Gemma 3 QAT Models: Bringing AI to Consumer GPUs

(developers.googleblog.com)

602 points emrah | 3 comments | 20 Apr 25 12:22 UTC | HN request time: 0.036s | source

Show context

perching_aix ◴[20 Apr 25 15:19 UTC] No.43744332[source]▶

This is my first time trying to locally host a model - gave both the 12B and 27B QAT models a shot.

I was both impressed and disappointed. Setup was piss easy, and the models are great conversationalists. I have a 12 gig card available and the 12B model ran very nice and swift.

However, they're seemingly terrible at actually assisting with stuff. Tried something very basic: asked for a powershell one liner to get the native blocksize of my disks. Ended up hallucinating fields, then telling me to go off into the deep end, first elevating to admin, then using WMI, then bringing up IOCTL. Pretty unfortunate. Not sure I'll be able to put it to actual meaningful use as a result.

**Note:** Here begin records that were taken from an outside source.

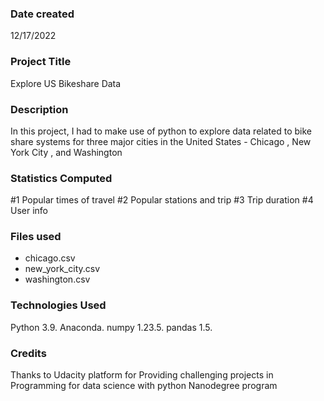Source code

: ### Date created
12/17/2022

### Project Title
Explore US Bikeshare Data

### Description
In this project, I had to make use of python to explore data related to bike share systems for three major cities in the United States - Chicago , New York City , and Washington

### Statistics Computed
#1 Popular times of travel
#2 Popular stations and trip
#3 Trip duration
#4 User info

### Files used
- chicago.csv
- new_york_city.csv
- washington.csv

### Technologies Used
Python 3.9.
Anaconda.
numpy 1.23.5.
pandas 1.5.

### Credits
Thanks to Udacity platform for Providing challenging projects in Programming for data science with python Nanodegree program
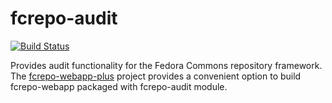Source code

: fcrepo-audit
============

[![Build Status](https://travis-ci.org/fcrepo4-labs/fcrepo-audit.png?branch=master)](https://travis-ci.org/fcrepo4-labs/fcrepo-audit)

Provides audit functionality for the Fedora Commons repository framework. The [fcrepo-webapp-plus](https://github.com/fcrepo4-labs/fcrepo-webapp-plus) project provides a convenient option to build fcrepo-webapp packaged with fcrepo-audit module.

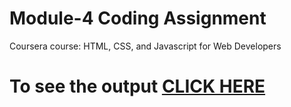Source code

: 


# Module-4 Coding Assignment

Coursera course: HTML, CSS, and Javascript for Web Developers

# To see the output [CLICK HERE](https://shadmanansari027/coursera-test-mod2/Assignment/module-4/index.html)

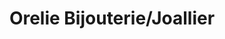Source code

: ---
title: "Orelie Bijouterie/Joallier"
url: /montreal/orelie-bijouterie-joallier/
shop: Schmuck
---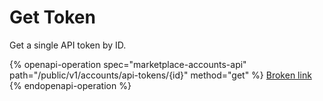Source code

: # Get Token

Get a single API token by ID.

{% openapi-operation spec="marketplace-accounts-api" path="/public/v1/accounts/api-tokens/{id}" method="get" %}
[Broken link](broken-reference)
{% endopenapi-operation %}
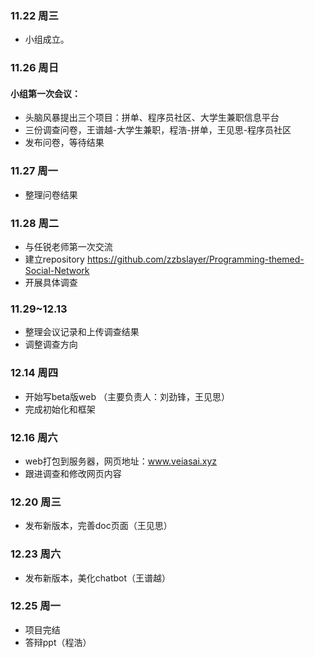 ### 11.22 周三
* 小组成立。

### 11.26 周日
#### 小组第一次会议：
* 头脑风暴提出三个项目：拼单、程序员社区、大学生兼职信息平台
* 三份调查问卷，王谱越-大学生兼职，程浩-拼单，王见思-程序员社区
* 发布问卷，等待结果
### 11.27 周一
* 整理问卷结果
### 11.28 周二
* 与任锐老师第一次交流
* 建立repository https://github.com/zzbslayer/Programming-themed-Social-Network
* 开展具体调查
### 11.29~12.13
* 整理会议记录和上传调查结果
* 调整调查方向

### 12.14 周四
* 开始写beta版web （主要负责人：刘劲锋，王见思）
* 完成初始化和框架

### 12.16 周六
* web打包到服务器，网页地址：www.veiasai.xyz
* 跟进调查和修改网页内容

### 12.20 周三
* 发布新版本，完善doc页面（王见思）

### 12.23 周六
* 发布新版本，美化chatbot（王谱越）

### 12.25 周一
* 项目完结
* 答辩ppt（程浩）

replies(4): >>43744568 #>>43744683 #>>43747309 #>>43748148 #

1. terhechte ◴[20 Apr 25 16:12 UTC] No.43744683[source]▶

>>43744332 #

Local models, due to their size more than big cloud models, favor popular languages rather than more niche ones. They work fantastic for JavaScript, Python, Bash but much worse at less popular things like Clojure, Nim or Haskell. Powershell is probably on the less popular side compared to Js or Bash.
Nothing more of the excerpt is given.